• [Activity]:
Could you reproduce the entries exactly, omitting every picture?

Saved data entries
☆ ☆ ☆

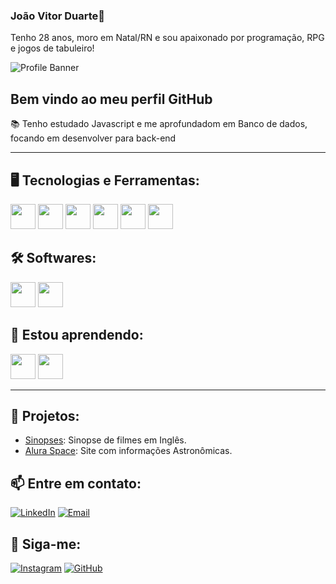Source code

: ### João Vitor Duarte👋  
Tenho 28 anos, moro em Natal/RN e sou apaixonado por programação, RPG e jogos de tabuleiro! 

![Profile Banner](https://example.com/banner.png)

## Bem vindo ao meu perfil GitHub 
📚 Tenho estudado Javascript e me aprofundadom em Banco de dados, focando em desenvolver para back-end

---

## 🖥️ Tecnologias e Ferramentas:
<div>
<img src="https://cdn.jsdelivr.net/gh/devicons/devicon@latest/icons/csharp/csharp-original.svg" width="40" height="40"/>
<img src="https://cdn.jsdelivr.net/gh/devicons/devicon@latest/icons/lua/lua-original.svg"  width="40" height="40"/>
<img src="https://cdn.jsdelivr.net/gh/devicons/devicon@latest/icons/python/python-original-wordmark.svg"  width="40" height="40"/>
<img src="https://cdn.jsdelivr.net/gh/devicons/devicon@latest/icons/django/django-plain.svg"  width="40" height="40"/>  
<img src="https://cdn.jsdelivr.net/gh/devicons/devicon@latest/icons/git/git-original.svg"  width="40" height="40" />
<img src="https://cdn.jsdelivr.net/gh/devicons/devicon@latest/icons/github/github-original.svg"  width="40" height="40" />
</div>

## 🛠️ Softwares:
<div>
<img src="https://cdn.jsdelivr.net/gh/devicons/devicon@latest/icons/vscode/vscode-original.svg"  width="40" height="40"/>
<img src="https://cdn.jsdelivr.net/gh/devicons/devicon@latest/icons/gimp/gimp-original.svg"  width="40" height="40" />         
</div>

## 🚀 Estou aprendendo:
<div>
<img src="https://cdn.jsdelivr.net/gh/devicons/devicon@latest/icons/javascript/javascript-original.svg"  width="40" height="40" />
<img src="https://cdn.jsdelivr.net/gh/devicons/devicon@latest/icons/sqlite/sqlite-original.svg" width="40" height="40" />           
</div>

---

## 🌟 Projetos:
- [Sinopses](https://github.com/Joao-Vitor-Duarte/movies-plot): Sinopse de filmes em Inglês.
- [Alura Space](https://github.com/Joao-Vitor-Duarte/alura-space): Site com informações Astronômicas.

## 📫 Entre em contato:
[![LinkedIn](https://img.shields.io/badge/-LinkedIn-blue)](https://www.linkedin.com/in/jo%C3%A3o-vitor-tomaz-de-souza-duarte-b508b1309/)
[![Email](https://img.shields.io/badge/Email-dev_joao@outlook.com-red)](dev_joao@outlook.com)
## 🔗 Siga-me:
[![Instagram](https://img.shields.io/badge/-Instagram-orange)](https://www.instagram.com/joao_vitor_tsd/)
[![GitHub](https://img.shields.io/badge/-GitHub-black)](https://github.com/Joao-Vitor-Duarte)
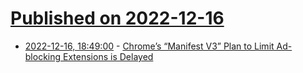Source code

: # [Published on 2022-12-16](index.md)

* [2022-12-16, 18:49:00](https://soylentnews.org/article.pl?sid=22/12/16/1238237&from=rss) - [Chrome’s “Manifest V3” Plan to Limit Ad-blocking Extensions is Delayed](https://soylentnews.org/article.pl?sid=22/12/16/1238237&from=rss)
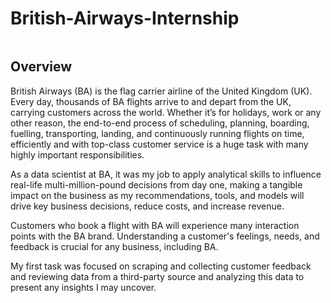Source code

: # British-Airways-Internship

![]()

## Overview

British Airways (BA) is the flag carrier airline of the United Kingdom (UK). Every day, thousands of BA flights arrive to and depart from the UK, carrying customers across the world. Whether it’s for holidays, work or any other reason, the end-to-end process of scheduling, planning, boarding, fuelling, transporting, landing, and continuously running flights on time, efficiently and with top-class customer service is a huge task with many highly important responsibilities.

As a data scientist at BA, it was my job to apply analytical skills to influence real-life multi-million-pound decisions from day one, making a tangible impact on the business as my recommendations, tools, and models will drive key business decisions, reduce costs, and increase revenue.

Customers who book a flight with BA will experience many interaction points with the BA brand. Understanding a customer's feelings, needs, and feedback is crucial for any business, including BA.

My first task was focused on scraping and collecting customer feedback and reviewing data from a third-party source and analyzing this data to present any insights I may uncover.
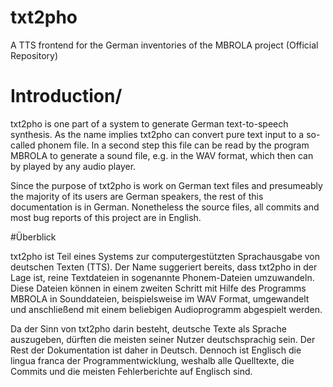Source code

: # txt2pho
A TTS frontend for the German inventories of the MBROLA project (Official Repository)

# Introduction/

txt2pho is one part of a system to generate German text-to-speech
synthesis. As the name implies txt2pho can convert pure text input to
a so-called phonem file. In a second step this file can be read by the
program MBROLA to generate a sound file, e.g. in the WAV format, which
then can by played by any audio player.

Since the purpose of txt2pho is work on German text files and presumeably
the majority of its users are German speakers, the rest of this
documentation is in German. Nonetheless the source files, all commits and
most bug reports of this project are in English.

#Überblick 

txt2pho ist Teil eines Systems zur computergestützten Sprachausgabe von
deutschen Texten (TTS). Der Name suggeriert bereits, dass txt2pho in der
Lage ist, reine Textdateien in sogenannte Phonem-Dateien umzuwandeln.
Diese Dateien können in einem zweiten Schritt mit Hilfe des Programms
MBROLA in Sounddateien, beispielsweise im WAV Format, umgewandelt und
anschließend mit einem beliebigen Audioprogramm abgespielt werden.

Da der Sinn von txt2pho darin besteht, deutsche Texte als Sprache
auszugeben, dürften die meisten seiner Nutzer deutschsprachig sein. Der
Rest der Dokumentation ist daher in Deutsch. Dennoch ist Englisch die
lingua franca der Programmentwicklung, weshalb alle Quelltexte, die
Commits und die meisten Fehlerberichte auf Englisch sind.

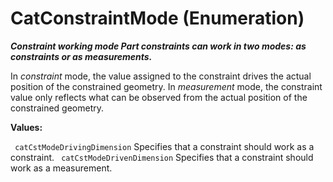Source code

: # CatConstraintMode (Enumeration)

**_Constraint working mode
Part constraints can work in two modes: as constraints or as measurements._**

In _constraint_ mode, the value assigned to the constraint drives the actual position of the constrained geometry.
In _measurement_ mode, the constraint value only reflects what can be observed from the actual position of the constrained geometry.

**Values:**

` catCstModeDrivingDimension`      Specifies that a constraint should work as a constraint.
` catCstModeDrivenDimension`      Specifies that a constraint should work as a measurement.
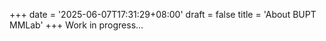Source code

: +++
date = '2025-06-07T17:31:29+08:00'
draft = false
title = 'About BUPT MMLab'
+++
Work in progress...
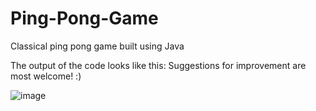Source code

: # Ping-Pong-Game
Classical ping pong game built using Java


The output of the code looks like this: 
Suggestions for improvement are most welcome! :)

![image](https://user-images.githubusercontent.com/59520431/118348236-86ee7c00-b566-11eb-86a8-af60df672c44.png)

☆ ☆ ☆

• [Your response]:
Source code

: ### João Vitor Duarte👋  
Tenho 28 anos, moro em Natal/RN e sou apaixonado por programação, RPG e jogos de tabuleiro! 

![Profile Banner](https://example.com/banner.png)

## Bem vindo ao meu perfil GitHub 
📚 Tenho estudado Javascript e me aprofundadom em Banco de dados, focando em desenvolver para back-end

---

## 🖥️ Tecnologias e Ferramentas:
<div>
<img src="https://cdn.jsdelivr.net/gh/devicons/devicon@latest/icons/csharp/csharp-original.svg" width="40" height="40"/>
<img src="https://cdn.jsdelivr.net/gh/devicons/devicon@latest/icons/lua/lua-original.svg"  width="40" height="40"/>
<img src="https://cdn.jsdelivr.net/gh/devicons/devicon@latest/icons/python/python-original-wordmark.svg"  width="40" height="40"/>
<img src="https://cdn.jsdelivr.net/gh/devicons/devicon@latest/icons/django/django-plain.svg"  width="40" height="40"/>  
<img src="https://cdn.jsdelivr.net/gh/devicons/devicon@latest/icons/git/git-original.svg"  width="40" height="40" />
<img src="https://cdn.jsdelivr.net/gh/devicons/devicon@latest/icons/github/github-original.svg"  width="40" height="40" />
</div>

## 🛠️ Softwares:
<div>
<img src="https://cdn.jsdelivr.net/gh/devicons/devicon@latest/icons/vscode/vscode-original.svg"  width="40" height="40"/>
<img src="https://cdn.jsdelivr.net/gh/devicons/devicon@latest/icons/gimp/gimp-original.svg"  width="40" height="40" />         
</div>

## 🚀 Estou aprendendo:
<div>
<img src="https://cdn.jsdelivr.net/gh/devicons/devicon@latest/icons/javascript/javascript-original.svg"  width="40" height="40" />
<img src="https://cdn.jsdelivr.net/gh/devicons/devicon@latest/icons/sqlite/sqlite-original.svg" width="40" height="40" />           
</div>

---

## 🌟 Projetos:
- [Sinopses](https://github.com/Joao-Vitor-Duarte/movies-plot): Sinopse de filmes em Inglês.
- [Alura Space](https://github.com/Joao-Vitor-Duarte/alura-space): Site com informações Astronômicas.

## 📫 Entre em contato:
[![LinkedIn](https://img.shields.io/badge/-LinkedIn-blue)](https://www.linkedin.com/in/jo%C3%A3o-vitor-tomaz-de-souza-duarte-b508b1309/)
[![Email](https://img.shields.io/badge/Email-dev_joao@outlook.com-red)](dev_joao@outlook.com)
## 🔗 Siga-me:
[![Instagram](https://img.shields.io/badge/-Instagram-orange)](https://www.instagram.com/joao_vitor_tsd/)
[![GitHub](https://img.shields.io/badge/-GitHub-black)](https://github.com/Joao-Vitor-Duarte)
Source code

: # [Published on 2022-12-16](index.md)

* [2022-12-16, 18:49:00](https://soylentnews.org/article.pl?sid=22/12/16/1238237&from=rss) - [Chrome’s “Manifest V3” Plan to Limit Ad-blocking Extensions is Delayed](https://soylentnews.org/article.pl?sid=22/12/16/1238237&from=rss)
Source code

: # British-Airways-Internship

![]()

## Overview

British Airways (BA) is the flag carrier airline of the United Kingdom (UK). Every day, thousands of BA flights arrive to and depart from the UK, carrying customers across the world. Whether it’s for holidays, work or any other reason, the end-to-end process of scheduling, planning, boarding, fuelling, transporting, landing, and continuously running flights on time, efficiently and with top-class customer service is a huge task with many highly important responsibilities.

As a data scientist at BA, it was my job to apply analytical skills to influence real-life multi-million-pound decisions from day one, making a tangible impact on the business as my recommendations, tools, and models will drive key business decisions, reduce costs, and increase revenue.

Customers who book a flight with BA will experience many interaction points with the BA brand. Understanding a customer's feelings, needs, and feedback is crucial for any business, including BA.

My first task was focused on scraping and collecting customer feedback and reviewing data from a third-party source and analyzing this data to present any insights I may uncover.
Source code

: # txt2pho
A TTS frontend for the German inventories of the MBROLA project (Official Repository)

# Introduction/

txt2pho is one part of a system to generate German text-to-speech
synthesis. As the name implies txt2pho can convert pure text input to
a so-called phonem file. In a second step this file can be read by the
program MBROLA to generate a sound file, e.g. in the WAV format, which
then can by played by any audio player.

Since the purpose of txt2pho is work on German text files and presumeably
the majority of its users are German speakers, the rest of this
documentation is in German. Nonetheless the source files, all commits and
most bug reports of this project are in English.

#Überblick 

txt2pho ist Teil eines Systems zur computergestützten Sprachausgabe von
deutschen Texten (TTS). Der Name suggeriert bereits, dass txt2pho in der
Lage ist, reine Textdateien in sogenannte Phonem-Dateien umzuwandeln.
Diese Dateien können in einem zweiten Schritt mit Hilfe des Programms
MBROLA in Sounddateien, beispielsweise im WAV Format, umgewandelt und
anschließend mit einem beliebigen Audioprogramm abgespielt werden.

Da der Sinn von txt2pho darin besteht, deutsche Texte als Sprache
auszugeben, dürften die meisten seiner Nutzer deutschsprachig sein. Der
Rest der Dokumentation ist daher in Deutsch. Dennoch ist Englisch die
lingua franca der Programmentwicklung, weshalb alle Quelltexte, die
Commits und die meisten Fehlerberichte auf Englisch sind.

Source code

: # CatConstraintMode (Enumeration)

**_Constraint working mode
Part constraints can work in two modes: as constraints or as measurements._**

In _constraint_ mode, the value assigned to the constraint drives the actual position of the constrained geometry.
In _measurement_ mode, the constraint value only reflects what can be observed from the actual position of the constrained geometry.

**Values:**

` catCstModeDrivingDimension`      Specifies that a constraint should work as a constraint.
` catCstModeDrivenDimension`      Specifies that a constraint should work as a measurement.
Source code

: +++
date = '2025-06-07T17:31:29+08:00'
draft = false
title = 'About BUPT MMLab'
+++
Work in progress...
Source code

: # Ping-Pong-Game
Classical ping pong game built using Java


The output of the code looks like this: 
Suggestions for improvement are most welcome! :)

![image](https://user-images.githubusercontent.com/59520431/118348236-86ee7c00-b566-11eb-86a8-af60df672c44.png)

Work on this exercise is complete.